Je sentis alors ses tremblements se calmer, sa respiration fut plus régulière. L'étreinte de Maria se desserra. Je restai encore un instant près d'elle puis, quand je fus sûr qu'elle dormait, je la remis sous les couvertures et la laissai aux soins de sa gouvernante.
***
Je ne réintégrai pas de suite mes appartements. Je descendis dans la salle de sécurité pour y trouver Lukas, le garde de veille.
— Tout va bien au Palais ?
— Oui, Aphélie est partie il y a une heure. Octavius la suivait de près.
— Octavius ? Il aurait dû quitter le palais peu de temps après la fin de notre réunion. Savez-vous ce qu'il a fait ?
— Non, je n'ai pas réussi à le repérer sur les vidéos de surveillance. Je ne l'ai vu qu'à l'extérieur.
— Etrange.
Mon front se rida, soucieux.
— Encore un souci en plus. Le centre aérospatial n'a repéré aucun mouvement suspect ?

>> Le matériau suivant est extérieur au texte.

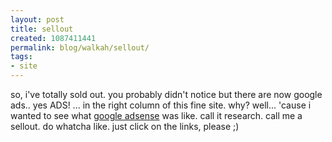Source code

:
 ```yaml
---
layout: post
title: sellout
created: 1087411441
permalink: blog/walkah/sellout/
tags:
- site
---
```

so, i've totally sold out. you probably didn't notice but there are now google ads.. yes ADS! ... in the right column of this fine site. why? well... 'cause i wanted to see what <a href="http://www.google.com/adsense/">google adsense</a> was like. call it research. call me a sellout. do whatcha like. just click on the links, please ;)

— Non, ils ne m'ont pas contacté. Je vais vérifier.
— Merci. S'il se passe quelque chose, contactez-moi directement.
- Bien, votre Altesse.
Je me dirigeai ensuite vers mon bureau. Je m'approchai de la bibliothèque et tirai sur un livre. L'étagère pivota pour laisser le passage sur un escalier en pierre. J'allumai une torche et descendis une centaine de marches en colimaçon puis longeai un couloir assez sombre pour arriver devant une porte en métal. Je sortis mon collier étoilé et l'appliquai contre le symbole identique. La porte s'ouvrit sur une petite salle avec une autre porte en face. Je procédai à la même ouverture après avoir regardé par l'œilleton. Rassuré par le calme du lieu, j'ouvris pour me trouver dans le hangar souterrain de Grendizer. En le traversant, je jetai un œil vers la tête du robot puis me dirigeai vers mon laboratoire pour me mettre au travail.
***
Octavius s'était attardé après la réunion pour s'aventurer dans les différents couloirs du palais. Il n'avait pu aller que dans l'aile Est. La partie Ouest était gardée et accessible uniquement via un accès codé. Il avait remarqué l'emplacement des caméras et se mouvait pour les éviter. Il avait à son oreille un écouteur. Celui-ci était relié à Aphélie. Il avait eu l'idée dans la journée de glisser un mini-micro dans la poche du pantalon de la jeune fille. Il n'avait pas appris grand-chose sauf lorsque les tourtereaux parlèrent de Grendizer. Il pourrait annoncer à Sogradi l'information par rapport à la finition du robot et aussi la mission commandée par Duke. Quand il apprit qu'Aphélie quittait le palais, il la suivit discrètement jusqu'au campus. Il fut déçu quand elle rentra dans sa chambre.